One of the greatest benefits of herb-growing in rural areas is the fact that deer usually steer clear of them, while making salad out of everything else in the garden and yard. As a bonus, planting certain herbs and vegetables next to each other — a practice known as companion planting — will help keep insect pests away.

If you really get serious about herb growing, you’ll discover all sorts of medicinal and cosmetic uses, such as echinacea for head colds, sage for sore throat, rosemary for dandruff and basil for skin conditions, just to name a few.

The Perfect Companion to Flowers

Longtime Capital Farm Credit members Pamela and Frank Arnosky, who own Arnosky Family Farms–Texas Specialty Cut Flowers in Blanco, Texas, have yet another use for herbs.

“We grow a variety of herbs to use in many of the cut-flower bouquets that we sell to florists and large regional specialty stores throughout several states,” Pamela says. “Cinnamon basil is a tall variety with lovely blossoms that we add to our zinnia bouquets not only because it is beautiful and smells good, but also because it makes the zinnias last longer.”

The Arnoskys even make edible bouquets using a mixture of herbs and edible flowers.

“We have a lot of do-it-yourself wedding customers, and upright rosemary is great both for bouquets and boutonnieres” she says. “We grow a ton of dill, since the flower heads look like Queen Anne’s lace, with a spectacular yellowish-green color that makes a perfect filler for arrangements.

“Herbs are so easy and fun to grow and use — I’d recommend them to anyone.”

Popular With Chefs and Shoppers

Another Capital Farm Credit member and herb grower is Brenton Johnson of Johnson’s Backyard Garden (JBG), which grows fresh herbs and vegetables in several farms around Austin, Texas.
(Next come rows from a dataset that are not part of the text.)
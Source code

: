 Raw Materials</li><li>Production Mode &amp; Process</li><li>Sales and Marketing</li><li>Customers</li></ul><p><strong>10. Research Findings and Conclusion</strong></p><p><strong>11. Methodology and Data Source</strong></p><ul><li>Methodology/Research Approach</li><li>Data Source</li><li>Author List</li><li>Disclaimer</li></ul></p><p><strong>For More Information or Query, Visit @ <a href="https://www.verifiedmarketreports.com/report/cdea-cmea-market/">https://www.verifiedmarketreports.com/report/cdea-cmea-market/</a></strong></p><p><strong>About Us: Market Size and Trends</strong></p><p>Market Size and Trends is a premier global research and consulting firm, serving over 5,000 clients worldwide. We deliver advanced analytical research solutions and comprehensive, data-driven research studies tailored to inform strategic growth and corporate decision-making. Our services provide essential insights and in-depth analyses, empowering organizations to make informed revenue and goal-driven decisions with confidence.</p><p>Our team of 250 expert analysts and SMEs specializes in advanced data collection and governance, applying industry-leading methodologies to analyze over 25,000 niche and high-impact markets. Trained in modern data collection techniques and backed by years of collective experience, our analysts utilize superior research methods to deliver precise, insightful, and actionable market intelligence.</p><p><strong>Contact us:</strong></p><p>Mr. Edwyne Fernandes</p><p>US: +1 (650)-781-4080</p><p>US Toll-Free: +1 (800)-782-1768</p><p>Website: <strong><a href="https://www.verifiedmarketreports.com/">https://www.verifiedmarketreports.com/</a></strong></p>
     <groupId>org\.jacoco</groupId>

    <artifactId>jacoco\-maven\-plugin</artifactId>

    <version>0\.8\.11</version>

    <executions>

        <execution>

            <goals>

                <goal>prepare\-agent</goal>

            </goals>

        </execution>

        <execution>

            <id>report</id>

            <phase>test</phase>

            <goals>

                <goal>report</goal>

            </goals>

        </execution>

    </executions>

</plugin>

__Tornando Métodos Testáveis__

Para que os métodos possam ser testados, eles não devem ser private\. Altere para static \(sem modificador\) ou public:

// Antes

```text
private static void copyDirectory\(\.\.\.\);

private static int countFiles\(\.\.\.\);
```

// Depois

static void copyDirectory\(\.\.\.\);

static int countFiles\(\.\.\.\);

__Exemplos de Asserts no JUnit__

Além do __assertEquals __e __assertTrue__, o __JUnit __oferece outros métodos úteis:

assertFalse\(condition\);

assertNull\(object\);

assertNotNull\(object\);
In addition to supplying restaurants and wholesalers throughout Texas, the business sells directly to customers via farmers markets and a 1,000-member Community Supported Agriculture (CSA) operation.
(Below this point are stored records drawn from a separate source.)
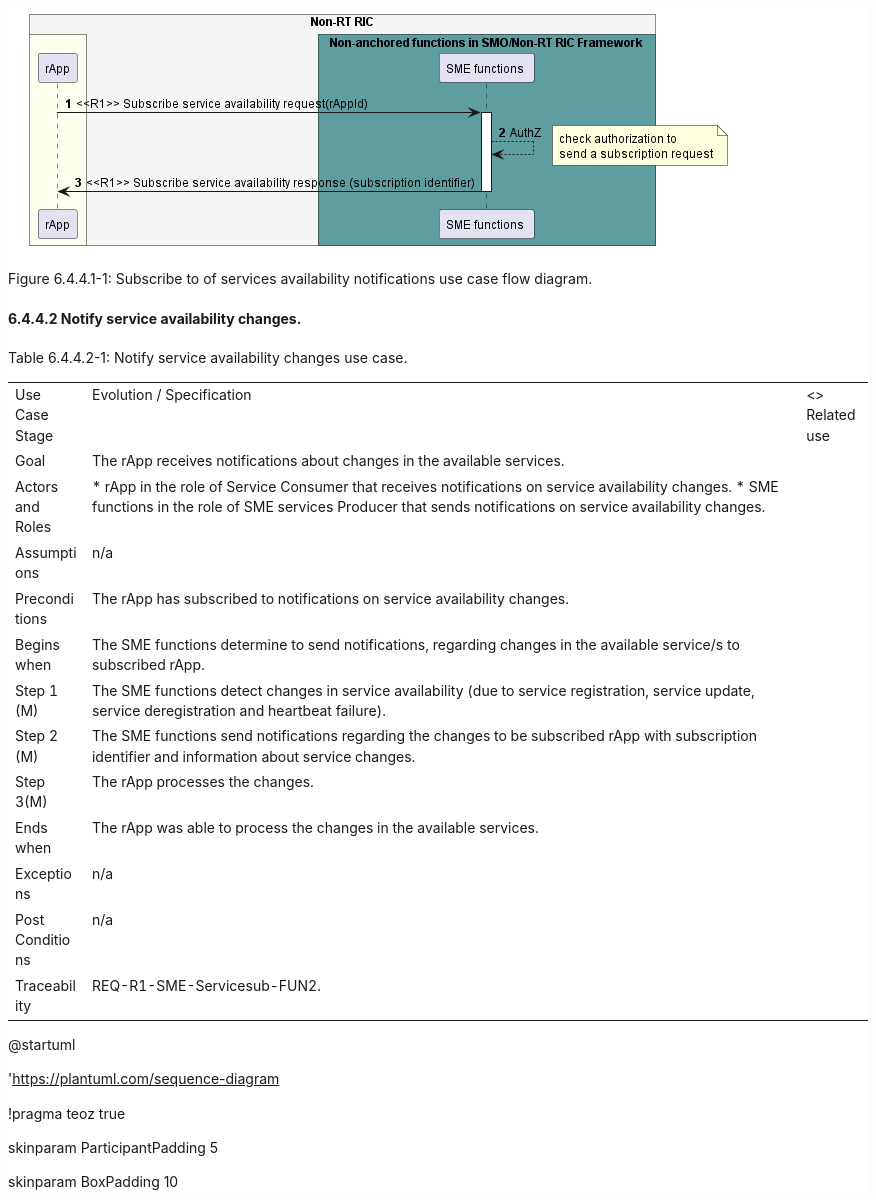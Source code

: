 ![Generated by PlantUML](../assets/images/5d24add04fbd.png)

Figure 6.4.4.1-1: Subscribe to of services availability notifications use case flow diagram.

#### 6.4.4.2 Notify service availability changes.

Table 6.4.4.2-1: Notify service availability changes use case.

|  |  |  |
| --- | --- | --- |
| Use Case Stage | Evolution / Specification | <<Uses>>  Related use |
| Goal | The rApp receives notifications about changes in the available services. |  |
| Actors and Roles | * rApp in the role of Service Consumer that receives notifications on service availability changes. * SME functions in the role of SME services Producer that sends notifications on service availability changes. |  |
| Assumptions | n/a |  |
| Preconditions | The rApp has subscribed to notifications on service availability changes. |  |
| Begins when | The SME functions determine to send notifications, regarding changes in the available service/s to subscribed rApp. |  |
| Step 1 (M) | The SME functions detect changes in service availability (due to service registration, service update, service deregistration and heartbeat failure). |  |
| Step 2 (M) | The SME functions send notifications regarding the changes to be subscribed rApp with subscription identifier and information about service changes. |  |
| Step 3(M) | The rApp processes the changes. |  |
| Ends when | The rApp was able to process the changes in the available services. |  |
| Exceptions | n/a |  |
| Post Conditions | n/a |  |
| Traceability | REQ-R1-SME-Servicesub-FUN2. |  |

@startuml

'https://plantuml.com/sequence-diagram

!pragma teoz true

skinparam ParticipantPadding 5

skinparam BoxPadding 10
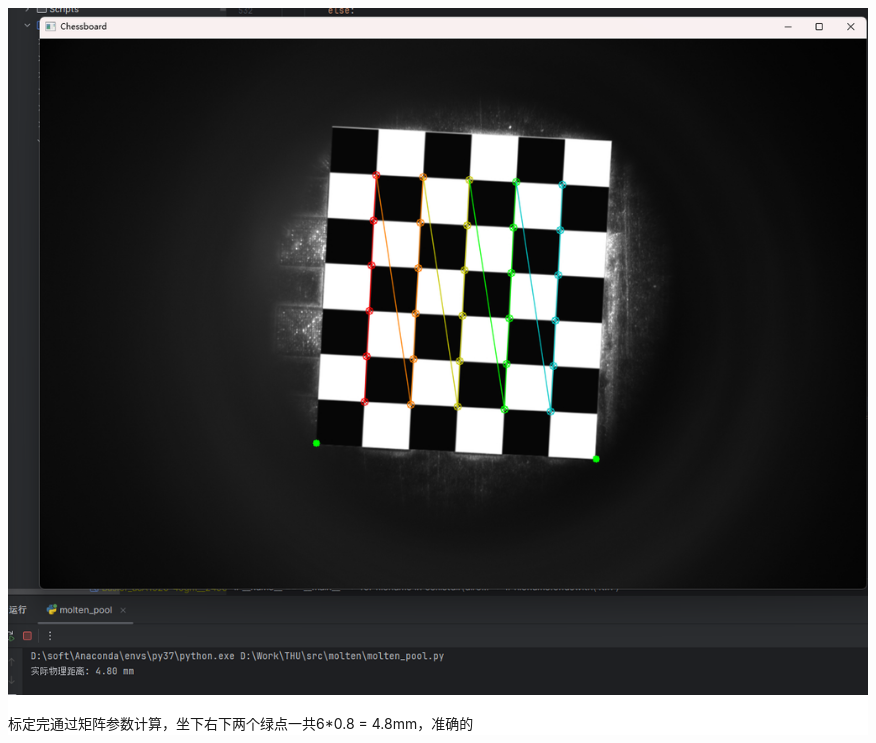 ![image-20241025221452194](img/image-20241025221452194.png)

标定完通过矩阵参数计算，坐下右下两个绿点一共6*0.8 = 4.8mm，准确的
Rosemary, chives, sage and sweet basil

Jump-start your herb garden with transplants, such as these at Johnson’s Backyard Garden in Austin, Texas. Pictured from top-left to bottom-right are rosemary, chives, sage and sweet basil.


“We grow so many different kinds of herbs — different ones in different seasons — and we always include them in our CSA boxes,” says Johnson.
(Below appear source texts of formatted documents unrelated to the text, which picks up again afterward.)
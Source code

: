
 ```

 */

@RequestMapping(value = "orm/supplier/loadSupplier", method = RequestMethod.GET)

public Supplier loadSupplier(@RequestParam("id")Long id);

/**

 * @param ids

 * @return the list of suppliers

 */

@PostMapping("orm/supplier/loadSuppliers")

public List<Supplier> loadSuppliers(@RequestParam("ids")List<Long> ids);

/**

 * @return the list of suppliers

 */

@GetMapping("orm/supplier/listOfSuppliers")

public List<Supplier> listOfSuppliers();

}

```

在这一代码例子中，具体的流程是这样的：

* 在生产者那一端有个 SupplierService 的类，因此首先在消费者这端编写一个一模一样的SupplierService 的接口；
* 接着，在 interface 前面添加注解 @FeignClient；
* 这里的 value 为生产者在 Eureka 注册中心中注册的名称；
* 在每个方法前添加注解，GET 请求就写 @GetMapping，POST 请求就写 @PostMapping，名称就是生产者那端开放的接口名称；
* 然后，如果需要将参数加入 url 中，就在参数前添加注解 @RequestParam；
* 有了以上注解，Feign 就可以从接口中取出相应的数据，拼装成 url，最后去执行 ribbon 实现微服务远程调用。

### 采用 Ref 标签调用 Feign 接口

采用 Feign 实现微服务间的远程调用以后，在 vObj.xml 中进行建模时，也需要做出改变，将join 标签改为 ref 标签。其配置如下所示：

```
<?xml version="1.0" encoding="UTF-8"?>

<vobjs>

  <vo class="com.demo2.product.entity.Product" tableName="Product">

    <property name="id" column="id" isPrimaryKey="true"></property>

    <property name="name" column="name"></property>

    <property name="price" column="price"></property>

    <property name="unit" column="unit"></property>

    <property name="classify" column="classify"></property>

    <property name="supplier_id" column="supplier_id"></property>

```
When asked which herbs he’d recommend to a home grower, Johnson is hard-pressed to choose.

“That’s a tough question,” he says. “Basil, mint, oregano, dill, rosemary, cilantro, parsley, sage, thyme and so many others — it’s really a personal choice and what someone has room for.” 

– Suzanne Labry

Tips for Home Growers

No matter which herbs you decide to grow, here are a few tips to make sure you get the results you’re after:

  • Grow herbs from transplants to jump-start your garden and avoid some of the complications that can come with starting from seed. Transplants are readily available and affordable.
  • Don’t be afraid to use your young herbs, which will become leggy and top-heavy if you don’t cut them back regularly. When pruning, cut just above a set of leaves to encourage new growth.
  • Cut herbs back before they start flowering, unless you intend to use them in floral arrangements. Removing flower buds encourages plants to put their energy into growing leaves, and prevents them from changing their flavor or going to seed.
  • Some herbs are bullies. When planted in the ground, herbs such as mint and oregano will happily crowd out everything else. Putting aggressive growers in pots will keep them in check.
  • Herbs are generally not too picky about soil, but they require good drainage and benefit from some compost. And while a few will do well in partial shade, most require sun to thrive.